== Segment start ==

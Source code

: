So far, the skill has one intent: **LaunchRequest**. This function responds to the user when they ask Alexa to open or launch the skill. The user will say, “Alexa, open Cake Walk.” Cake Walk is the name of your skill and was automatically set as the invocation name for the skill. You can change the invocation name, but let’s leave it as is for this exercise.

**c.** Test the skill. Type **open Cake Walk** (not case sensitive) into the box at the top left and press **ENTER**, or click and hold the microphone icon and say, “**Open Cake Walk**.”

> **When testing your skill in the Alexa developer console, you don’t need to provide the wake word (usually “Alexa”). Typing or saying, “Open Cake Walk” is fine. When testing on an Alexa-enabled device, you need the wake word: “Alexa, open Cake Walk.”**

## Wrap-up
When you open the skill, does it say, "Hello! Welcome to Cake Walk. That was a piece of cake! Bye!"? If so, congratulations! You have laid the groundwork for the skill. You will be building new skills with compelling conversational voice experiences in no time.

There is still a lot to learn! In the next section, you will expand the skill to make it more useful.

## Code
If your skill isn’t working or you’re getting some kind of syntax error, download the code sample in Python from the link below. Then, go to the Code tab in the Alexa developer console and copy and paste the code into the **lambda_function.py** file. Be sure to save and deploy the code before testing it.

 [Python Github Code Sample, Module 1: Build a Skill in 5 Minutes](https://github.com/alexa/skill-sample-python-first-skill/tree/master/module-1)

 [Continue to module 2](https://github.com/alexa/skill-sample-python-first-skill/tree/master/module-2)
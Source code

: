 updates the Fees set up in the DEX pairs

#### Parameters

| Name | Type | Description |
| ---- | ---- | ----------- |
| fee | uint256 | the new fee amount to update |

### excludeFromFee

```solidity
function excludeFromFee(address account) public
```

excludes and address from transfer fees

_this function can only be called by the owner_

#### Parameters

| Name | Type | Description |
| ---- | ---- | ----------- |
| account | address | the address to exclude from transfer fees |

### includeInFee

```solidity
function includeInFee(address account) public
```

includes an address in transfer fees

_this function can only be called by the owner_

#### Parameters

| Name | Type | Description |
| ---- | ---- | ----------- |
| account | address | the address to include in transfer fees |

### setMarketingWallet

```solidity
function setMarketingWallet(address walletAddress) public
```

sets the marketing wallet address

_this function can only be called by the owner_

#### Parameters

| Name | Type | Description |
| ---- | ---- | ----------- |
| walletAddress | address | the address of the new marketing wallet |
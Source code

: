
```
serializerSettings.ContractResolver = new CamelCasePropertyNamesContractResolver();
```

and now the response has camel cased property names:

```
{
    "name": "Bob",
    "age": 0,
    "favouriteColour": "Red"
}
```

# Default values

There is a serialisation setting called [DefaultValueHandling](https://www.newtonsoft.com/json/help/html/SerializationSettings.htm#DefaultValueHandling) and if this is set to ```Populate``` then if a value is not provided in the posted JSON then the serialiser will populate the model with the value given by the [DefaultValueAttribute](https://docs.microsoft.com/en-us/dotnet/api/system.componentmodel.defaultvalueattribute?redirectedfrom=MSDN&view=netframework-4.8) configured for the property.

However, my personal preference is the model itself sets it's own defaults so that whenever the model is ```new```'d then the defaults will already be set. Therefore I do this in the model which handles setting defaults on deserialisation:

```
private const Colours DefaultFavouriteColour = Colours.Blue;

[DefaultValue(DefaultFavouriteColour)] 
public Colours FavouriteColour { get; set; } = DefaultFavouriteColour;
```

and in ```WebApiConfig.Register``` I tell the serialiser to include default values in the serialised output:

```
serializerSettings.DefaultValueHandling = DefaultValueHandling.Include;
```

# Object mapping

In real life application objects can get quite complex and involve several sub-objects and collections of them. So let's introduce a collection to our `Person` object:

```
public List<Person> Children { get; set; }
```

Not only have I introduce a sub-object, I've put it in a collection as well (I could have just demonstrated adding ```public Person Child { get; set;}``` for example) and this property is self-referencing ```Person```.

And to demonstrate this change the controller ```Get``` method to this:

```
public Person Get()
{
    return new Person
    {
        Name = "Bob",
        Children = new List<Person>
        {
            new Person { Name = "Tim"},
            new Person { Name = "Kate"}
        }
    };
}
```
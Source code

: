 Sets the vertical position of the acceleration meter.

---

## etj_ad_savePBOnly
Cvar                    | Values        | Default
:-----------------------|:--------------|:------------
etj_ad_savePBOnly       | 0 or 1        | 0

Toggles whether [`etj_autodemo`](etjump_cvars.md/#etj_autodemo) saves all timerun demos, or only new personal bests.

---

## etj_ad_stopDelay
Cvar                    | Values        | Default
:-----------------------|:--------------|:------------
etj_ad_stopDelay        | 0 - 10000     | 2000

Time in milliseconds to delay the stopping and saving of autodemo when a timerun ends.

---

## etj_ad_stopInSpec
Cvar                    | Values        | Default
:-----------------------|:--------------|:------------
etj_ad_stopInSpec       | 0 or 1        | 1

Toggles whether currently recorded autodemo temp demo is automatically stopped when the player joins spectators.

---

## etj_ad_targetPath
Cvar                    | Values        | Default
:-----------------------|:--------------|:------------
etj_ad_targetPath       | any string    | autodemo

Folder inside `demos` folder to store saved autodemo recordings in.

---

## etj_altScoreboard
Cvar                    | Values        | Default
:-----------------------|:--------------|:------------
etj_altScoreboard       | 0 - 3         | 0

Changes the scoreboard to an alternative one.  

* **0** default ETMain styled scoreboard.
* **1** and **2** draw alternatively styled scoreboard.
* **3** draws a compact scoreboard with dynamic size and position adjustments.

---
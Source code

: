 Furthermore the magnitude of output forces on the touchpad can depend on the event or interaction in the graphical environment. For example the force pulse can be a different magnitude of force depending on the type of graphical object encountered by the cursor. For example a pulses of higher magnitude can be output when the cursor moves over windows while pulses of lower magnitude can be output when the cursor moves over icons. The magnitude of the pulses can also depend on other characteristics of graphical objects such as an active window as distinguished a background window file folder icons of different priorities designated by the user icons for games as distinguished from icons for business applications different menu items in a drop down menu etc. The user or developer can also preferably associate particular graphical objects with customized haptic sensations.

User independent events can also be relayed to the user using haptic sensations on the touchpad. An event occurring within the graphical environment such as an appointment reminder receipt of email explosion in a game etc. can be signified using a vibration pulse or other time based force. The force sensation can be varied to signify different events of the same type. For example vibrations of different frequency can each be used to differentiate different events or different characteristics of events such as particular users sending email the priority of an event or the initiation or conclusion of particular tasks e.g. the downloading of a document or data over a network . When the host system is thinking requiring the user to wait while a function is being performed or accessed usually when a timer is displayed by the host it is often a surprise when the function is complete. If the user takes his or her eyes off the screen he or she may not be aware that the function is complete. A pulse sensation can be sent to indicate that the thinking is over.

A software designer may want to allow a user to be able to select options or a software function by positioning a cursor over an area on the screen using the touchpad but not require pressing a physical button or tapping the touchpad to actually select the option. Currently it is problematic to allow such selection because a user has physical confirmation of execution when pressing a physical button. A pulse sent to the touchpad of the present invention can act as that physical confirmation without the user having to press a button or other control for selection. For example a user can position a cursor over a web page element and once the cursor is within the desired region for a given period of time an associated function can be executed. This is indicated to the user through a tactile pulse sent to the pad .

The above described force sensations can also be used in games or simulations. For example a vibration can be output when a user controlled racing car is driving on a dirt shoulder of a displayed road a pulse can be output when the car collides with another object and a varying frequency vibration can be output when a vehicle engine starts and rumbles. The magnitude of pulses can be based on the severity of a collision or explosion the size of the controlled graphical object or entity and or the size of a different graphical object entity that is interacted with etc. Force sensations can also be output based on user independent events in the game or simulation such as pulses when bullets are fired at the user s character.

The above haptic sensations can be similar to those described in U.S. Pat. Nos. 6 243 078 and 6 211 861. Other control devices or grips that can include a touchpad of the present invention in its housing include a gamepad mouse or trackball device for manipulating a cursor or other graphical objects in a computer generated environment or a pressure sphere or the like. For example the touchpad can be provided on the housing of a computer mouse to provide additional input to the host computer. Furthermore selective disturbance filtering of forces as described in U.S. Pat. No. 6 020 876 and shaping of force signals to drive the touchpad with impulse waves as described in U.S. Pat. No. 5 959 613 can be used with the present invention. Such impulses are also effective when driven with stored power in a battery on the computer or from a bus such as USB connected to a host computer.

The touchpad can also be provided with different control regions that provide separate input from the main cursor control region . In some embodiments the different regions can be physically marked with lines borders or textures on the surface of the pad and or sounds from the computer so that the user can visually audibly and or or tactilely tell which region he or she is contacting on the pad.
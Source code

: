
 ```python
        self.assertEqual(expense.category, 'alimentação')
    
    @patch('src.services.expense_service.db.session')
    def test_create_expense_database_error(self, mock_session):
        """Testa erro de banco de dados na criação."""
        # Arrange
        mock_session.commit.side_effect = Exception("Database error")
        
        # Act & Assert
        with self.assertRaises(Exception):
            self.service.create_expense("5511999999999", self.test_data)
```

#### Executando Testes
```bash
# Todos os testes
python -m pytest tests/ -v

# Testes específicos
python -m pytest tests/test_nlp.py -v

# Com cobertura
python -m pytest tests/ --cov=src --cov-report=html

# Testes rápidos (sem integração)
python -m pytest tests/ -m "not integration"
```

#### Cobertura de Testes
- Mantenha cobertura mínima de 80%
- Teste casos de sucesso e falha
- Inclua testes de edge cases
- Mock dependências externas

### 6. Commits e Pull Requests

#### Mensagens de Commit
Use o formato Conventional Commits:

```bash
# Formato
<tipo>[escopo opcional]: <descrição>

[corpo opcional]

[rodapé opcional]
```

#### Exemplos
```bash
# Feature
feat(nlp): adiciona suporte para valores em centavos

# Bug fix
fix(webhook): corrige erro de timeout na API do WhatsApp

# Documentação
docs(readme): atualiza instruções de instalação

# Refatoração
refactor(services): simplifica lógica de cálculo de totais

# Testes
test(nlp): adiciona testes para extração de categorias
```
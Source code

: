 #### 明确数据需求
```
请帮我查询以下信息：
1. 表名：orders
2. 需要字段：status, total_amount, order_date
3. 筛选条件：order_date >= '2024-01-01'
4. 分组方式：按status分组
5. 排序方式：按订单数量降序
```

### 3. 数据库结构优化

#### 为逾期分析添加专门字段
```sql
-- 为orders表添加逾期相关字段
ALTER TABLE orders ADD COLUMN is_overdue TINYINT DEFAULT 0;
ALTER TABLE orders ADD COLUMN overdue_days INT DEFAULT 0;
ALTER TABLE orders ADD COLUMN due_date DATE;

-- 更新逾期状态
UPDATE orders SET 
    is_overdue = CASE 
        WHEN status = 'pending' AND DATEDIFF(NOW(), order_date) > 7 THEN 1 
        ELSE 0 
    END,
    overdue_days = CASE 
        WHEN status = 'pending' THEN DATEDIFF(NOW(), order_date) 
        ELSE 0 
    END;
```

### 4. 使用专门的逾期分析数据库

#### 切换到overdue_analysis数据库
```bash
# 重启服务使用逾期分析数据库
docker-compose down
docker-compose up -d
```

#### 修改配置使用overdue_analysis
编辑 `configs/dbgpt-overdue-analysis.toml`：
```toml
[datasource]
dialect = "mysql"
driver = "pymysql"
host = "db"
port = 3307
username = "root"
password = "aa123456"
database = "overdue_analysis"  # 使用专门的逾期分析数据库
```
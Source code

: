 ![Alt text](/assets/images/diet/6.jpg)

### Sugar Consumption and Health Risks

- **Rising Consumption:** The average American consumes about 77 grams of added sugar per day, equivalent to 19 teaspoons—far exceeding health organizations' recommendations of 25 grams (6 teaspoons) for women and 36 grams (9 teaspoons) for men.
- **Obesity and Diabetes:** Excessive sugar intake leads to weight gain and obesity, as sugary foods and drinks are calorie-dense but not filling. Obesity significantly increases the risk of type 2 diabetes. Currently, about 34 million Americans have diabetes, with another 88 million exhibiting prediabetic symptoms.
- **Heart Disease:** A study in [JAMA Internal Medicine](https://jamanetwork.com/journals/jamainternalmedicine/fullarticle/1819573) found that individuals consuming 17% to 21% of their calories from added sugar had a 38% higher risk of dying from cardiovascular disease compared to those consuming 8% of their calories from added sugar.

== Segment end ==

- [Work item]
Each line of the records above, from the first through the one containing "[Python Github Code", is to be retyped exactly; no other line belongs.

- [Solution for this problem]
Source code

:So far, the skill has one intent: **LaunchRequest**. This function responds to the user when they ask Alexa to open or launch the skill. The user will say, “Alexa, open Cake Walk.” Cake Walk is the name of your skill and was automatically set as the invocation name for the skill. You can change the invocation name, but let’s leave it as is for this exercise.

**c.** Test the skill. Type **open Cake Walk** (not case sensitive) into the box at the top left and press **ENTER**, or click and hold the microphone icon and say, “**Open Cake Walk**.”

> **When testing your skill in the Alexa developer console, you don’t need to provide the wake word (usually “Alexa”). Typing or saying, “Open Cake Walk” is fine. When testing on an Alexa-enabled device, you need the wake word: “Alexa, open Cake Walk.”**

## Wrap-up
When you open the skill, does it say, "Hello! Welcome to Cake Walk. That was a piece of cake! Bye!"? If so, congratulations! You have laid the groundwork for the skill. You will be building new skills with compelling conversational voice experiences in no time.

There is still a lot to learn! In the next section, you will expand the skill to make it more useful.

## Code
If your skill isn’t working or you’re getting some kind of syntax error, download the code sample in Python from the link below. Then, go to the Code tab in the Alexa developer console and copy and paste the code into the **lambda_function.py** file. Be sure to save and deploy the code before testing it.

 [Python Github Code Sample, Module 1: Build a Skill in 5 Minutes](https://github.com/alexa/skill-sample-python-first-skill/tree/master/module-1)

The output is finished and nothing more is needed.